Of the 12 touchdown passes Flacco has thrown in the six games with Caldwell as the O.C., seven have gone for more than 20 yards. Three of those came against the Broncos in the AFC Divisional Round, and another against the Colts during Wild Card weekend. He had zero "deep ball" touchdowns against the Patriots, but in his two full regular season games with Caldwell three of his four TDs were deep balls.
This season as a whole -- including the playoffs -- Flacco has thrown 15 touchdowns of 20 or more yards and 15 touchdowns of less than 20 yards.
To put that into perspective, Tom Brady holds the NFL record with 50 touchdown passes in the regular season. He did that in 2007, and also tossed six touchdowns in the postseason. So with 56 touchdown passes total that year (and with a weapon like Randy Moss streaking down the field), Brady threw just 16 touchdowns that were more than 20 yards -- just one more than Flacco in 2012, despite having 26 more TD passes.
That's taking advantage of a strength.
The luck factor
Throwing a deep pass has high risk and high reward. On one end, a lot of deep passes go for touchdowns. On the other end, a lot also go for interceptions. When the ball hangs in the air for so long, it allows a cornerback or safety to get in position to try to outplay the receiver.
When you boil down the success of a deep pass, luck is a big part of it. And it seems Flacco has been Mr. Lucky lately.
Flacco has thrown just one interception in six games under Caldwell, that's a 12-1 touchdown-to-interception ratio. Flacco hasn't thrown an interception in more than a month, when Broncos cornerback Chris Harris picked him off and took it back 98 yards for a touchdown on Dec. 16.

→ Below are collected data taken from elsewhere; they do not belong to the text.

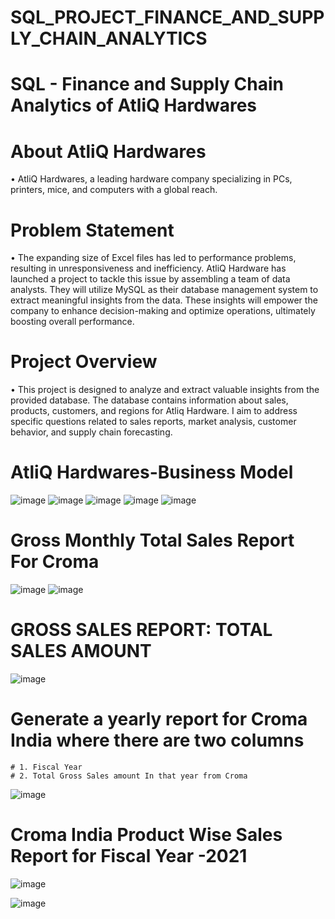 # SQL_PROJECT_FINANCE_AND_SUPPLY_CHAIN_ANALYTICS
# SQL - Finance and Supply Chain Analytics of AtliQ Hardwares

# About AtliQ Hardwares
•	AtliQ Hardwares, a leading hardware company specializing in PCs, printers, mice, and computers with a global reach.

# Problem Statement
•	The expanding size of Excel files has led to performance problems, resulting in unresponsiveness and inefficiency. AtliQ  Hardware has launched a project to tackle this issue by assembling a team of data analysts. They will utilize MySQL as their database management system to extract meaningful insights from the data. These insights will empower the company to enhance decision-making and optimize operations, ultimately boosting overall performance.

# Project Overview
•	This project is designed to analyze and extract valuable insights from the provided database. The database contains information about sales, products, customers, and regions for Atliq Hardware.  I aim to address specific questions related to sales reports, market analysis, customer behavior, and supply chain forecasting.

# AtliQ Hardwares-Business Model 
![image](https://github.com/user-attachments/assets/039d21bb-f328-4bc5-9fde-52eb233de462)
![image](https://github.com/user-attachments/assets/dff474df-9249-491a-be73-5b78fb7297db)
![image](https://github.com/user-attachments/assets/91ed30d3-eb5e-4d5f-a731-525b791062d5)
![image](https://github.com/user-attachments/assets/472f71d1-13b9-49dc-ba20-b142da63bf34)
![image](https://github.com/user-attachments/assets/3b33ec27-a76c-444c-a5b5-7fe86a3db594)


# Gross Monthly Total Sales Report For Croma
![image](https://github.com/user-attachments/assets/ad868322-6d1f-4738-87a4-bafdffd58f79)
![image](https://github.com/user-attachments/assets/89d0c00c-d5f2-406a-afa9-7b48058a9064)

# GROSS SALES REPORT: TOTAL SALES AMOUNT
![image](https://github.com/user-attachments/assets/a8949e96-33eb-494d-b88f-4cf8fbe4ad6d)


# Generate a yearly report for Croma India where there are two columns
	# 1. Fiscal Year
	# 2. Total Gross Sales amount In that year from Croma
![image](https://github.com/user-attachments/assets/8821a0d0-0987-4c50-bf1a-beb013c8b81a)


# Croma India Product Wise Sales Report for Fiscal Year -2021
![image](https://github.com/user-attachments/assets/baf6a750-412e-4367-adb0-1cc8a4eeb145)

![image](https://github.com/user-attachments/assets/44d98375-9d23-4ba7-a18c-880448a2b7fd)

#

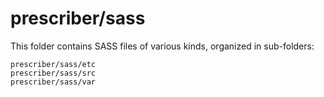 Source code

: # prescriber/sass

This folder contains SASS files of various kinds, organized in sub-folders:

    prescriber/sass/etc
    prescriber/sass/src
    prescriber/sass/var
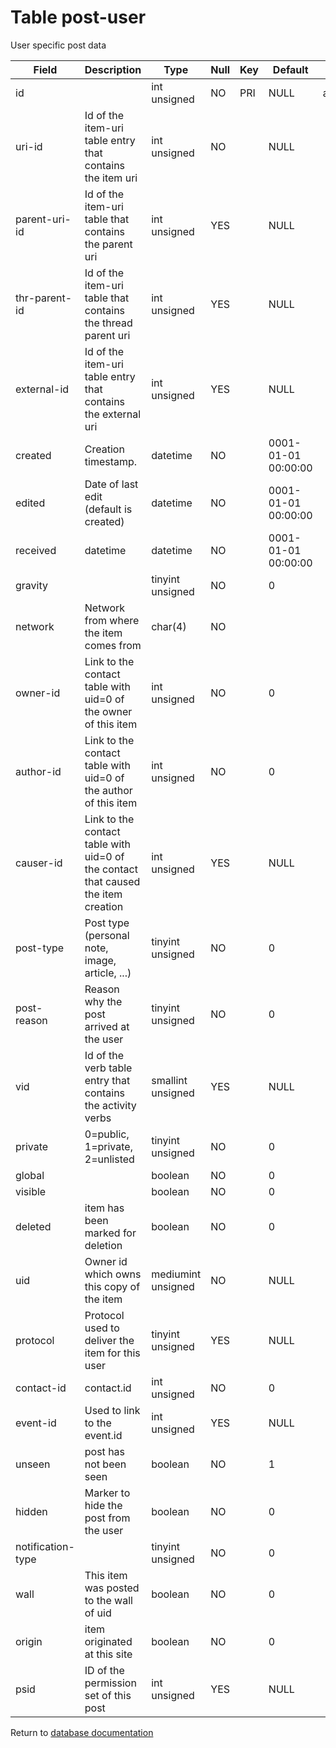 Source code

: Table post-user
===========
User specific post data

| Field | Description | Type | Null | Key | Default | Extra |
| ----- | ----------- | ---- | ---- | --- | ------- | ----- |
| id |  | int unsigned | NO | PRI | NULL | auto_increment |    
| uri-id | Id of the item-uri table entry that contains the item uri | int unsigned | NO |  | NULL |  |    
| parent-uri-id | Id of the item-uri table that contains the parent uri | int unsigned | YES |  | NULL |  |    
| thr-parent-id | Id of the item-uri table that contains the thread parent uri | int unsigned | YES |  | NULL |  |    
| external-id | Id of the item-uri table entry that contains the external uri | int unsigned | YES |  | NULL |  |    
| created | Creation timestamp. | datetime | NO |  | 0001-01-01 00:00:00 |  |    
| edited | Date of last edit (default is created) | datetime | NO |  | 0001-01-01 00:00:00 |  |    
| received | datetime | datetime | NO |  | 0001-01-01 00:00:00 |  |    
| gravity |  | tinyint unsigned | NO |  | 0 |  |    
| network | Network from where the item comes from | char(4) | NO |  |  |  |    
| owner-id | Link to the contact table with uid=0 of the owner of this item | int unsigned | NO |  | 0 |  |    
| author-id | Link to the contact table with uid=0 of the author of this item | int unsigned | NO |  | 0 |  |    
| causer-id | Link to the contact table with uid=0 of the contact that caused the item creation | int unsigned | YES |  | NULL |  |    
| post-type | Post type (personal note, image, article, ...) | tinyint unsigned | NO |  | 0 |  |    
| post-reason | Reason why the post arrived at the user | tinyint unsigned | NO |  | 0 |  |    
| vid | Id of the verb table entry that contains the activity verbs | smallint unsigned | YES |  | NULL |  |    
| private | 0=public, 1=private, 2=unlisted | tinyint unsigned | NO |  | 0 |  |    
| global |  | boolean | NO |  | 0 |  |    
| visible |  | boolean | NO |  | 0 |  |    
| deleted | item has been marked for deletion | boolean | NO |  | 0 |  |    
| uid | Owner id which owns this copy of the item | mediumint unsigned | NO |  | NULL |  |    
| protocol | Protocol used to deliver the item for this user | tinyint unsigned | YES |  | NULL |  |    
| contact-id | contact.id | int unsigned | NO |  | 0 |  |    
| event-id | Used to link to the event.id | int unsigned | YES |  | NULL |  |    
| unseen | post has not been seen | boolean | NO |  | 1 |  |    
| hidden | Marker to hide the post from the user | boolean | NO |  | 0 |  |    
| notification-type |  | tinyint unsigned | NO |  | 0 |  |    
| wall | This item was posted to the wall of uid | boolean | NO |  | 0 |  |    
| origin | item originated at this site | boolean | NO |  | 0 |  |    
| psid | ID of the permission set of this post | int unsigned | YES |  | NULL |  |    

Return to [database documentation](help/database)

He thrown seven touchdown passes of 20 or more yards in six games, but only one interception? It's almost impossible, but Flacco has proven that it's not.
All things considered, it seems that everything has clicked under Caldwell. It's like he has the Midas Touch.
Caldwell, Flacco and the Ravens have picked apart some great defenses en route to a Super Bowl appearance. They basically made Von Miller a non-factor in the Divisional Round, and Vince Wilfork's name wasn't called too often Sunday against the Patriots.
Since taking over, the running game has improved greatly, the passing game has completed big play after big play, and the Ravens, most importantly, are winning.
It has looked easy for Caldwell, but now comes the biggest challenge: Will Flacco and the Ravens continue their flawless play against the San Francisco 49ers in the Super Bowl, or will their luck finally run out?